The CIA's inspector general office admitted to reporters that the department inadvertently deleted its copy of the U.S. Senate's report detailing the nation's post-9/11 detention and torture of detainees, Yahoo News reported Monday.

The department also deleted a hard disk backup of the report.

"Clearly the CIA would rather we all forgot about torture," Cori Creider, a director at human rights watchdog Reprieve, responded to the news in a statement.

The admission comes only days after a federal court ruled that the Freedom of Information Act (FOIA) does not apply to the report, blocking its release to the public. Observers noted that the deletion coincides with widespread government efforts to suppress the document.

Yahoo News described the bizarre circumstances that led to the document's erasure from the inspector general's servers:

The deletion of the document has been portrayed by agency officials to Senate investigators as an "inadvertent" foul-up by the inspector general. In what one intelligence community source described as a series of errors straight "out of the Keystone Cops," CIA inspector general officials deleted an uploaded computer file with the report and then accidentally destroyed a disk that also contained the document, filled with thousands of secret files about the CIA's use of "enhanced" interrogation methods.

"It's breathtaking that this could have happened, especially in the inspector general's office--they're the ones that are supposed to be providing accountability within the agency itself," said Douglas Cox, a City University of New York School of Law professor who specializes in tracking the preservation of federal records. "It makes you wonder what was going on over there?"

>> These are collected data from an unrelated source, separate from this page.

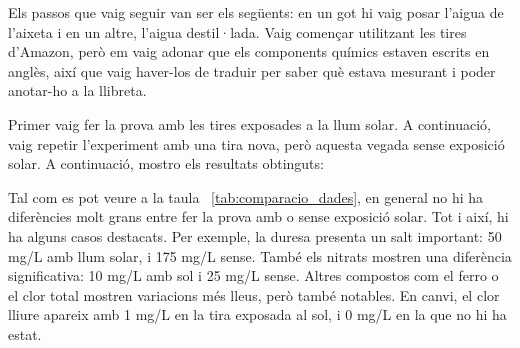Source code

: Els passos que vaig seguir van ser els següents: en un got hi vaig posar l’aigua de l’aixeta i en un altre, l’aigua destil·lada. Vaig començar utilitzant les tires d’Amazon, però em vaig adonar que els components químics estaven escrits en anglès, així que vaig haver-los de traduir per saber què estava mesurant i poder anotar-ho a la llibreta.

Primer vaig fer la prova amb les tires exposades a la llum solar. A continuació, vaig repetir l’experiment amb una tira nova, però aquesta vegada sense exposició solar. A continuació, mostro els resultats obtinguts:
\begin{table}[H]
\centering
{}
\caption{Resultats del primer experiment}
\label{tab:comparacio_dades}
\end{table}

Tal com es pot veure a la taula~ \ref{tab:comparacio_dades}, en general no hi ha diferències molt grans entre fer la prova amb o sense exposició solar. Tot i així, hi ha alguns casos destacats. Per exemple, la duresa presenta un salt important: 50 mg/L amb llum solar, i 175 mg/L sense. També els nitrats mostren una diferència significativa: 10 mg/L amb sol i 25 mg/L sense. Altres compostos com el ferro o el clor total mostren variacions més lleus, però també notables. En canvi, el clor lliure apareix amb 1 mg/L en la tira exposada al sol, i 0 mg/L en la que no hi ha estat.

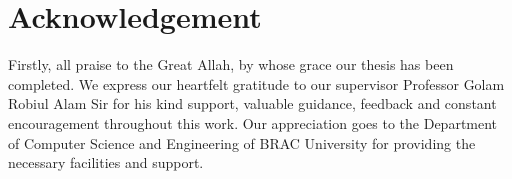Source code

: \section*{Acknowledgement}
Firstly, all praise to the Great Allah, by whose grace our thesis has been completed. We express our heartfelt gratitude to our supervisor Professor Golam Robiul Alam Sir for his kind support, valuable guidance, feedback and constant encouragement throughout this work. Our appreciation goes to the Department of Computer Science and Engineering of BRAC University for providing the necessary facilities and support.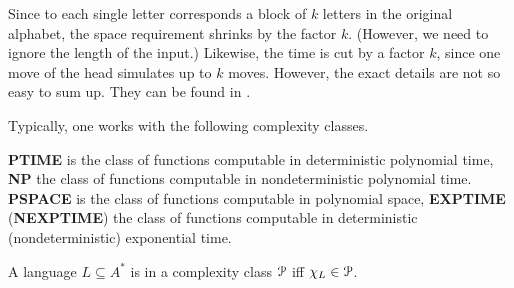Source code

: Since to each single letter corresponds a block of $k$
letters in the original alphabet, the space requirement
shrinks by the factor $k$. (However, we need to ignore the
length of the input.) Likewise, the time is cut by a factor
$k$, since one move of the head simulates up to $k$ moves.
However, the exact details are not so easy to sum up.
They can be found in \cite{hopcroftullman:formal}.

Typically, one works with the following complexity classes.
\begin{defn}
\textbf{PTIME} is the class of functions computable in
deterministic polynomial time, \textbf{NP} the class
of functions computable in nondeterministic polynomial
time. \textbf{PSPACE} is the class of functions computable
in polynomial space, \textbf{EXPTIME} (\textbf{NEXPTIME}) the
class of functions computable in deterministic (nondeterministic)
exponential time.
\end{defn}
\begin{defn}
\label{defn:complang}
A language $L \subseteq A^{\ast}$ is in a complexity class $\mathcal{P}$
iff $\chi_L \in \mathcal{P}$.
\end{defn}
\mbox{}

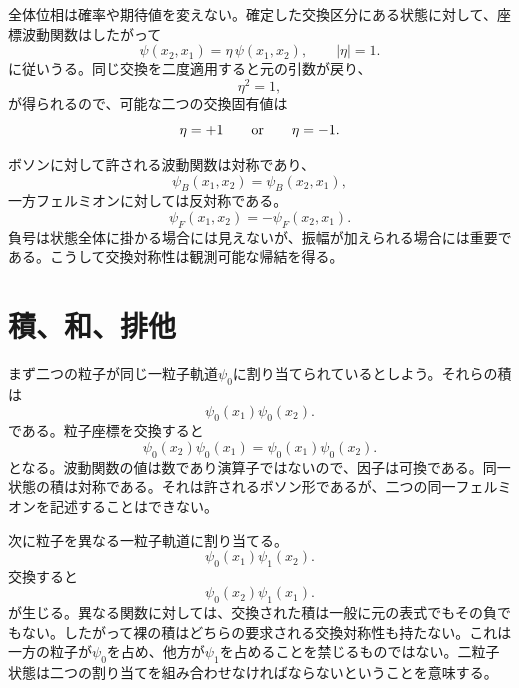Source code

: 全体位相は確率や期待値を変えない。確定した交換区分にある状態に対して、座標波動関数はしたがって
\begin{equation}
\psi(x_2,x_1)=\eta\,\psi(x_1,x_2),
\qquad
\lvert\eta\rvert=1.
\end{equation}
に従いうる。同じ交換を二度適用すると元の引数が戻り、
\begin{equation}
\eta^2=1,
\end{equation}
が得られるので、可能な二つの交換固有値は
\begin{equation}
\eta=+1
\qquad\hbox{or}\qquad
\eta=-1.
\end{equation}


ボソンに対して許される波動関数は対称であり、
\begin{equation}
\psi_B(x_1,x_2)=\psi_B(x_2,x_1),
\end{equation}
一方フェルミオンに対しては反対称である。
\begin{equation}
\psi_F(x_1,x_2)=-\psi_F(x_2,x_1).
\end{equation}
負号は状態全体に掛かる場合には見えないが、振幅が加えられる場合には重要である。こうして交換対称性は観測可能な帰結を得る。

\section{積、和、排他}

まず二つの粒子が同じ一粒子軌道\(\psi_0\)に割り当てられているとしよう。それらの積は
\begin{equation}
\psi_0(x_1)\psi_0(x_2).
\end{equation}
である。粒子座標を交換すると
\begin{equation}
\psi_0(x_2)\psi_0(x_1)
=
\psi_0(x_1)\psi_0(x_2).
\end{equation}
となる。波動関数の値は数であり演算子ではないので、因子は可換である。同一状態の積は対称である。それは許されるボソン形であるが、二つの同一フェルミオンを記述することはできない。

次に粒子を異なる一粒子軌道に割り当てる。
\begin{equation}
\psi_0(x_1)\psi_1(x_2).
\end{equation}
交換すると
\begin{equation}
\psi_0(x_2)\psi_1(x_1).
\end{equation}
が生じる。異なる関数に対しては、交換された積は一般に元の表式でもその負でもない。したがって裸の積はどちらの要求される交換対称性も持たない。これは一方の粒子が\(\psi_0\)を占め、他方が\(\psi_1\)を占めることを禁じるものではない。二粒子状態は二つの割り当てを組み合わせなければならないということを意味する。

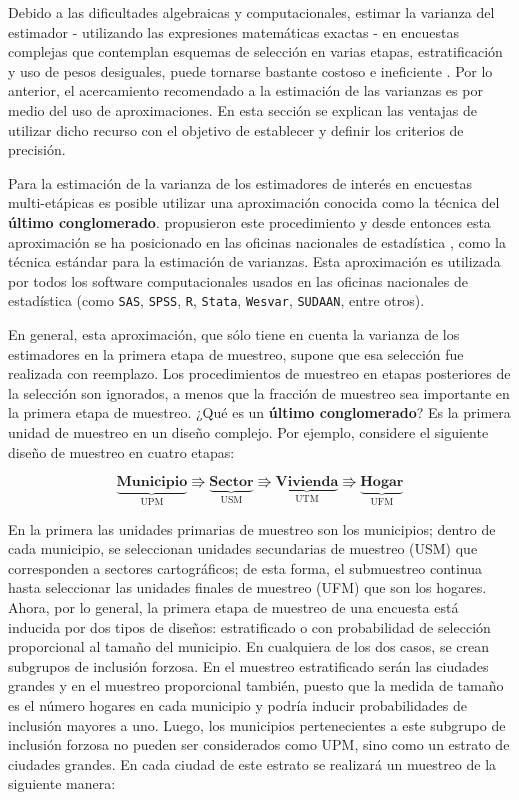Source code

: \documentclass[12pt,spanish,]{book}
\begin{document}
Debido a las dificultades algebraicas y computacionales, estimar la varianza del estimador - utilizando las expresiones matemáticas exactas - en encuestas complejas que contemplan esquemas de selección en varias etapas, estratificación y uso de pesos desiguales, puede tornarse bastante costoso e ineficiente \autocite{Wolter_2007}. Por lo anterior, el acercamiento recomendado a la estimación de las varianzas es por medio del uso de aproximaciones. En esta sección se explican las ventajas de utilizar dicho recurso con el objetivo de establecer y definir los criterios de precisión.

Para la estimación de la varianza de los estimadores de interés en encuestas multi-etápicas es posible utilizar una aproximación conocida como la técnica del \textbf{último conglomerado}. \textcite{Hansen_Hurwitz_Madow_1953} propusieron este procedimiento y desde entonces esta aproximación se ha posicionado en las oficinas nacionales de estadística \autocite{West2012AccountingFM}, como la técnica estándar para la estimación de varianzas. Esta aproximación es utilizada por todos los software computacionales usados en las oficinas nacionales de estadística (como \texttt{SAS}, \texttt{SPSS}, \texttt{R}, \texttt{Stata}, \texttt{Wesvar}, \texttt{SUDAAN}, entre otros).

En general, esta aproximación, que sólo tiene en cuenta la varianza de los estimadores en la primera etapa de muestreo, supone que esa selección fue realizada con reemplazo. Los procedimientos de muestreo en etapas posteriores de la selección son ignorados, a menos que la fracción de muestreo sea importante en la primera etapa de muestreo. ¿Qué es un \textbf{último conglomerado}? Es la primera unidad de muestreo en un diseño complejo. Por ejemplo, considere el siguiente diseño de muestreo en cuatro etapas:

\begin{equation*}
\underbrace{\textbf{Municipio}}_{\text{UPM}} \Rrightarrow
\underbrace{\textbf{Sector}}_{\text{USM}} \Rrightarrow
\underbrace{\textbf{Vivienda}}_{\text{UTM}} \Rrightarrow
\underbrace{\textbf{Hogar}}_{\text{UFM}}
\end{equation*}

En la primera las unidades primarias de muestreo son los municipios; dentro de cada municipio, se seleccionan unidades secundarias de muestreo (USM) que corresponden a sectores cartográficos; de esta forma, el submuestreo continua hasta seleccionar las unidades finales de muestreo (UFM) que son los hogares. Ahora, por lo general, la primera etapa de muestreo de una encuesta está inducida por dos tipos de diseños: estratificado o con probabilidad de selección proporcional al tamaño del municipio. En cualquiera de los dos casos, se crean subgrupos de inclusión forzosa. En el muestreo estratificado serán las ciudades grandes y en el muestreo proporcional también, puesto que la medida de tamaño es el número hogares en cada municipio y podría inducir probabilidades de inclusión mayores a uno. Luego, los municipios pertenecientes a este subgrupo de inclusión forzosa no pueden ser considerados como UPM, sino como un estrato de ciudades grandes. En cada ciudad de este estrato se realizará un muestreo de la siguiente manera:
\end{document}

"It's stunning that even the CIA's own watchdog couldn't manage to hang onto its copy of the Senate's landmark report about CIA black sites. One worries that no one is minding the store," Crider commented.

"The incident was privately disclosed to the Senate Intelligence Committee and the Justice Department last summer... sources said," Yahoo News reported, "But the destruction of a copy of the sensitive report has never been made public."

The federal judge overseeing the aforementioned case regarding whether FOIA applies to the torture report was not informed that the deletion had occurred.

Dianne Feinstein (D-Calif.), the highest-ranking Democrat on the Senate Intelligence Committee, wrote to U.S. Attorney General Loretta Lynch requesting that the court be informed of the event. "Your prompt response will allay my concerns that this was more than an 'accident,'" Feinstein added.

A CIA spokesperson refused to speak directly to the inspector general's destruction of the report, but told Yahoo News that "another unopened computer disk with the full report has been, and still is, locked in a vault at agency headquarters."

"If we are not careful, this report will go the way of the waterboarding tapes," Crider warned. "It's deeply depressing that the CIA still thinks they can shred and spin their way out of this scandal, but that is the consequence of impunity. Not a single person who designed or implemented the Bush-era torture program has been made to explain or apologize."

"With the threat of a new Torturer-in-Chief on the horizon," Crider said, "it is vital that the CIA comes clean and admits that kidnapping and torturing dozens of individuals was an appalling mistake and must not happen again."